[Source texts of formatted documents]
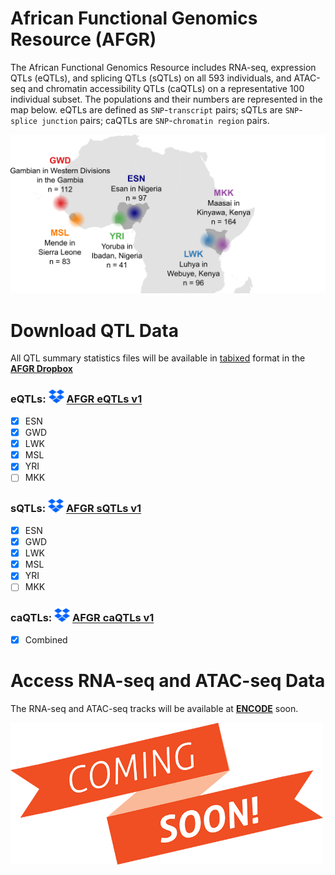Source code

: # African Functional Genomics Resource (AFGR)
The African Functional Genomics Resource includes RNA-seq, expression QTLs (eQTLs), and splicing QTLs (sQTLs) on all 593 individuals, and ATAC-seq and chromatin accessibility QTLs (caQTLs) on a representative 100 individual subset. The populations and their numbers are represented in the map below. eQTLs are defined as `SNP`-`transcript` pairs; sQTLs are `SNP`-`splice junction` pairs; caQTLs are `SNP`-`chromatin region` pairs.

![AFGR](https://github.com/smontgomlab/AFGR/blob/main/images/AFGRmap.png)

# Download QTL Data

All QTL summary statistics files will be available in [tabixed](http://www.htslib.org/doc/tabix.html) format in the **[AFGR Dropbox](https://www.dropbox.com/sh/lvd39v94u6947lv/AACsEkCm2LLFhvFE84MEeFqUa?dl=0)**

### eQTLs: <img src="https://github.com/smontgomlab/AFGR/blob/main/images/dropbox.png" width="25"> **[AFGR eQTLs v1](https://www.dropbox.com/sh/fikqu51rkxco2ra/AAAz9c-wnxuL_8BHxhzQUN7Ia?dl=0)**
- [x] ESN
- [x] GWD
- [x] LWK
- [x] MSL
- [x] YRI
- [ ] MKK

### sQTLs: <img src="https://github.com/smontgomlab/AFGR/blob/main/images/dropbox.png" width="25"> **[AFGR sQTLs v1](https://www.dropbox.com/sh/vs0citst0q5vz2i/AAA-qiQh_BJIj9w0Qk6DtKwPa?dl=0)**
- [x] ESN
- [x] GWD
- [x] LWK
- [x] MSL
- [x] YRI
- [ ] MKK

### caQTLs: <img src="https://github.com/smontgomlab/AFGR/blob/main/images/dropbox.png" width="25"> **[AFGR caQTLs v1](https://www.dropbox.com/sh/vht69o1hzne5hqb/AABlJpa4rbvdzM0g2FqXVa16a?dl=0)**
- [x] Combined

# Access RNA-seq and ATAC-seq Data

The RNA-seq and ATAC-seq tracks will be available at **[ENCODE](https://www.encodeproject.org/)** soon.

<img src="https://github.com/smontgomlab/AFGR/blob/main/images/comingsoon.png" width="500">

---

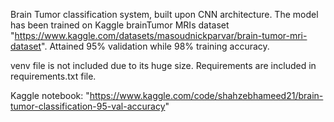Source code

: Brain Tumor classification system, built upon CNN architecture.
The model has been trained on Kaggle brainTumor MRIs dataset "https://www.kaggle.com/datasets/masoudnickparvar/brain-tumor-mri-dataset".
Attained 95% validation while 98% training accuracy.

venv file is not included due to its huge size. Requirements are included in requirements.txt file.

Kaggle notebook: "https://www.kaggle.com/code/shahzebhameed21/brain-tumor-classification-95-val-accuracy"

...

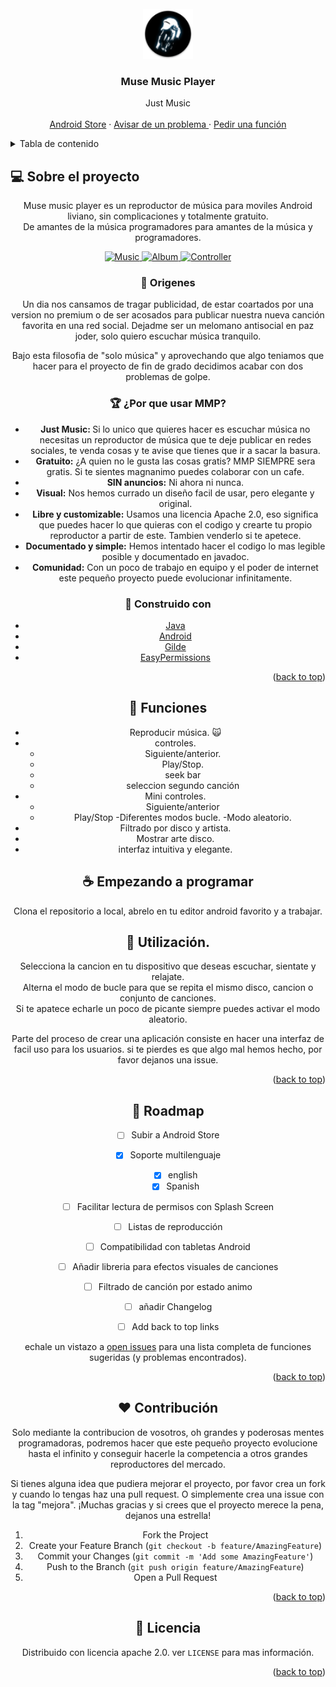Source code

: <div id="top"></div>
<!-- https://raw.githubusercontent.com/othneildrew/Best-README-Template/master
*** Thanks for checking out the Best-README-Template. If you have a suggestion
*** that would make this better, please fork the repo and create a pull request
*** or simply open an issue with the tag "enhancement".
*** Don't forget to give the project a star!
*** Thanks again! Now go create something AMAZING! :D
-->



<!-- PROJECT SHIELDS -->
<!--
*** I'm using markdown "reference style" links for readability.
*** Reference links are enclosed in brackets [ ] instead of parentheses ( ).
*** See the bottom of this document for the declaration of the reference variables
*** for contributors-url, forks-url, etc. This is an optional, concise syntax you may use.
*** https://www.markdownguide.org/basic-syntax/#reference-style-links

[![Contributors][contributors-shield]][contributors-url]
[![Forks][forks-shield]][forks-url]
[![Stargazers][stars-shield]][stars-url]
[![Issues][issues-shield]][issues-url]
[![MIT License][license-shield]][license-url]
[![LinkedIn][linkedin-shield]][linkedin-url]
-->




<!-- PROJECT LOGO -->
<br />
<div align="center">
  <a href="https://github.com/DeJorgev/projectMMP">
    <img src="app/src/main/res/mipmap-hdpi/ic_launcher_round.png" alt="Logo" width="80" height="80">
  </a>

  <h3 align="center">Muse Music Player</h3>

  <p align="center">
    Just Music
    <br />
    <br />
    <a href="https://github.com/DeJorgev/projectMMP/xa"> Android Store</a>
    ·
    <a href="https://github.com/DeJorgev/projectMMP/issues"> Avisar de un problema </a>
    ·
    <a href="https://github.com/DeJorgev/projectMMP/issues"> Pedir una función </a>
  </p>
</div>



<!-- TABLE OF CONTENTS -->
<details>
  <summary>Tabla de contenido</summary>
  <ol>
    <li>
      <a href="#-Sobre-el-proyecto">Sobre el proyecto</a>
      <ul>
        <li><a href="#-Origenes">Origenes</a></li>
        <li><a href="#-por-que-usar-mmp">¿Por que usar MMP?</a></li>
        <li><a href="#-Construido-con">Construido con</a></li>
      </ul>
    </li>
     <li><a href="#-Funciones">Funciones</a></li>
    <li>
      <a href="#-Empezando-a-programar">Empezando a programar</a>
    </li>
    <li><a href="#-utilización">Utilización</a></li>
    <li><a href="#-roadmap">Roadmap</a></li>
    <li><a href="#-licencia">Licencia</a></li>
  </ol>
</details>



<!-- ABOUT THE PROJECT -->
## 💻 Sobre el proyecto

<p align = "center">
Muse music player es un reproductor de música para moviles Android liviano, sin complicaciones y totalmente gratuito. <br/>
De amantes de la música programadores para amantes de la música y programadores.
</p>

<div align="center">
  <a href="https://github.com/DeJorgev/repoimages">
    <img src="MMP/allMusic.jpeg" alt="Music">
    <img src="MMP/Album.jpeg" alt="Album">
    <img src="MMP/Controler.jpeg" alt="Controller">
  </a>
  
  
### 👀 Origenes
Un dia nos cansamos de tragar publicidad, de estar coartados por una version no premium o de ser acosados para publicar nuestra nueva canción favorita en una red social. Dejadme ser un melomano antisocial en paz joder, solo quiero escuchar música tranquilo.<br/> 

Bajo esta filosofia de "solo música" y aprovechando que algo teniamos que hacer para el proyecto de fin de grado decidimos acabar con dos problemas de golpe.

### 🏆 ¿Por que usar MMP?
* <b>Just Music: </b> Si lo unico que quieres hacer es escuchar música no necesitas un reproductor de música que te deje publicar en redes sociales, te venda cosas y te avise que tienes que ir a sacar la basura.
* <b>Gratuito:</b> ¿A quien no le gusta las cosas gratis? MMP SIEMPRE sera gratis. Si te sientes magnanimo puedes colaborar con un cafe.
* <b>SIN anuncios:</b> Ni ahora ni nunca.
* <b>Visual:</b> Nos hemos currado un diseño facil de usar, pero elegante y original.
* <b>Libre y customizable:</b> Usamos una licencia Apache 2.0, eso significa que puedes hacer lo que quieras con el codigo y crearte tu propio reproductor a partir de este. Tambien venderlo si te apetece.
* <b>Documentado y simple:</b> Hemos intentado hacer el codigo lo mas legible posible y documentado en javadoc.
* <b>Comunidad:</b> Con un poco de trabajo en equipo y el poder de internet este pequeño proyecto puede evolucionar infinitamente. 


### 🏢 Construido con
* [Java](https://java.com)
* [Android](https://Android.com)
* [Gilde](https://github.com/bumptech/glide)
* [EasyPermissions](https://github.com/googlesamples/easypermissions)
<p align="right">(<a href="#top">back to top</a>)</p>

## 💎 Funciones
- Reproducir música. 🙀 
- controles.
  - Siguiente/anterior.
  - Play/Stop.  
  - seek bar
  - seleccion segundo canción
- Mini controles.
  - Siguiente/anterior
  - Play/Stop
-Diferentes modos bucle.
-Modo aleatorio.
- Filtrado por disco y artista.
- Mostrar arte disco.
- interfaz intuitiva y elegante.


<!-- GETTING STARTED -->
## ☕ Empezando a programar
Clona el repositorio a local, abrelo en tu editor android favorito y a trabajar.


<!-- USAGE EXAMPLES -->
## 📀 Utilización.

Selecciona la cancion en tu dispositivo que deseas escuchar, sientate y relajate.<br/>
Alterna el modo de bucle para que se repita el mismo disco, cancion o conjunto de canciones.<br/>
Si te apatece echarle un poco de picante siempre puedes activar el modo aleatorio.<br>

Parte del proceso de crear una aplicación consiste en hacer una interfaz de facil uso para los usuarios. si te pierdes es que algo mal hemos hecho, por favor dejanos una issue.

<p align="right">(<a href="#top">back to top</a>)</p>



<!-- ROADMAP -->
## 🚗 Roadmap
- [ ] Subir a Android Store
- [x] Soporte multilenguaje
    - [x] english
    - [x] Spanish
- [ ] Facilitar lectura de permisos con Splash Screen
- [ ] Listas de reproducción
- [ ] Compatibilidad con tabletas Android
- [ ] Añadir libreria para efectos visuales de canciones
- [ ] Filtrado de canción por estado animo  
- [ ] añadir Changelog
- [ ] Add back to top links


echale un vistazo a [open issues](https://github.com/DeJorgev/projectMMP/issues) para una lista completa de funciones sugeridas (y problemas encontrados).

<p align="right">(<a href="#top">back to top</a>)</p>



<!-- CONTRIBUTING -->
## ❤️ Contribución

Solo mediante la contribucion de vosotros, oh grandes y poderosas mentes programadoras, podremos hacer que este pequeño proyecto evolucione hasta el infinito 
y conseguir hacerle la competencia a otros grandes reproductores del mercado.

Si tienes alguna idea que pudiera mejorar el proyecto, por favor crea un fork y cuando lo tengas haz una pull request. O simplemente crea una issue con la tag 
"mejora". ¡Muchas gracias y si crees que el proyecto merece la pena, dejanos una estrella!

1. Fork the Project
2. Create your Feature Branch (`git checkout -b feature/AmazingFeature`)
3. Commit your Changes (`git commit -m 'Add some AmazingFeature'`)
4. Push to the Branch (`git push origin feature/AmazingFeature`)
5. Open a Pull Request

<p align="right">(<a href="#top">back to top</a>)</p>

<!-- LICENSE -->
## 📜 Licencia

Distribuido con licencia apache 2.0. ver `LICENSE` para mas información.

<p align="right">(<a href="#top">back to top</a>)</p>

(What the task requires) Give back exactly the lines above, from the line containing "elegante y original." through the line containing "documentado en javadoc.", with both end lines and nothing more.

(Answer below)
* <b>Visual:</b> Nos hemos currado un diseño facil de usar, pero elegante y original.
* <b>Libre y customizable:</b> Usamos una licencia Apache 2.0, eso significa que puedes hacer lo que quieras con el codigo y crearte tu propio reproductor a partir de este. Tambien venderlo si te apetece.
* <b>Documentado y simple:</b> Hemos intentado hacer el codigo lo mas legible posible y documentado en javadoc.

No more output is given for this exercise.